The Sacrococcygeal Chordoma Radiology Insights
The Sacrococcygeal Chordoma Radiology Insights The Sacrococcygeal chordoma is a rare but clinically significant tumor arising from remnants of the notochord in the sacrococcygeal region. Its unique location at the base of the spine poses distinct challenges for diagnosis and management, making radiological imaging an essential component in its identification and treatment planning. Radiology plays a pivotal role not only in detecting these tumors but also in assessing their extent, involvement of surrounding structures, and guiding surgical resection.

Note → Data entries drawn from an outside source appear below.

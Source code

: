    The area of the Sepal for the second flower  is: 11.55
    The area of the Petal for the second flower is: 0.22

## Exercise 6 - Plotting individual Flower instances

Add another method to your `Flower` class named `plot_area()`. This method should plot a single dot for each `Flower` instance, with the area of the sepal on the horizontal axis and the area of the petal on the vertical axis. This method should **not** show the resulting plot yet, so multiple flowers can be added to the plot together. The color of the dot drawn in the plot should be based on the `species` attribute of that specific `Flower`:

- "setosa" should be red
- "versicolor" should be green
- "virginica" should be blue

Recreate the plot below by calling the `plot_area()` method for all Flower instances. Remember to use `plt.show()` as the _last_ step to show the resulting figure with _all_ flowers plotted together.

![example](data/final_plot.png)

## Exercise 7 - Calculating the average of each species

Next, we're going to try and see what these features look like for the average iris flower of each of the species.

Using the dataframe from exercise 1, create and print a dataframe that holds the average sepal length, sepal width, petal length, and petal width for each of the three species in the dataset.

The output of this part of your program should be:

Typically, the presentation of sacrococcygeal chordoma is insidious, with patients experiencing nonspecific symptoms such as pain, a palpable mass, or bowel and bladder disturbances. These symptoms underscore the importance of imaging modalities in differentiating chordoma from other neoplasms or benign conditions. Magnetic Resonance Imaging (MRI) remains the gold standard for initial evaluation, offering superior soft tissue contrast and detailed visualization of tumor extent. On MRI, chordomas generally appear as lobulated, midline masses with high signal intensity on T2-weighted images due to their high mucin content. They often show heterogeneous enhancement after contrast administration, reflecting their variable cellularity and necrotic areas.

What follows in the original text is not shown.